The Red Ghost: Remains of a Brotherhood

Can we forget if we have never remembered?

This question is spinning around in our heads as we peek inside the padlock closed metal doors of the Fraternal Barrow. A vast space, beautiful in its own way, unused for the most part, which has long forgotten its very own purpose.

The memorial complex is dedicated to those who fell during the Liberation of Bulgaria, as well as those who fought during the Balkan, First and Second World Wars. After the symbolic year of 1989 it has been robbed several times which led to its permanent closure. 

Walking towards the mound, on the wide brick road in the centre of the park, one feels as if being torn away from the hectic everyday life of the surrounding modern world and taken to a distant, long gone time. A time of battles, wars, winners and losers. A time when the national spirit and pride were the main component of the socio-cultural and political life in Bulgaria. An element without which the survival of an exhausted nation would seem impossible.

The period after World War 2, from the 50s until 1989, witnessed a boom in the ideal of immortalising people and deeds through the creation of national monuments, statues and memorials. The degree to which such glorification at that time was purely a grateful gesture for memorial purposes is questionable. Historians still debate the extent to which the intention was more a propagandistic charade rather than a historical event.  

The first competition for the creation of the monument was announced in 1955, and the memorial complex was to be located on Nebet Tepe. After the project was not implemented, several more developments followed.

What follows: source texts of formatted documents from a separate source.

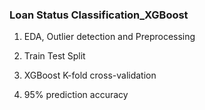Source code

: ### Loan Status Classification_XGBoost

1. EDA, Outlier detection and Preprocessing

2. Train Test Split

3. XGBoost K-fold cross-validation

4. 95% prediction accuracy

Finally,  in 1971 the construction at its current location began - in the eastern part of the park "Recreation and Culture", near Mall Plovdiv.

The monument was revealed by Todor Zhivkov at an official ceremony in 1974 on the occasion of the 30th anniversary of the 9 September coup d'état. Two architects (Lyubomir Shinkov and Vladimir Rangelov) and three sculptors (Prof. Lyubomir Dalchev, Ana Dalcheva and Petar Atanasov) were working on the project.

The final composition is impressive. With its 90 metres in length, it resembles a Thracian mound, with wide retaining components in the centre and panoramic sculptural elements decorating the insides of the walls.

The eternal fire that once burned in the middle of the room has long been extinguished, and the remnants of 126 members of the guerrilla movement remain locked behind metal bars, at the bottom of the mound and of memory.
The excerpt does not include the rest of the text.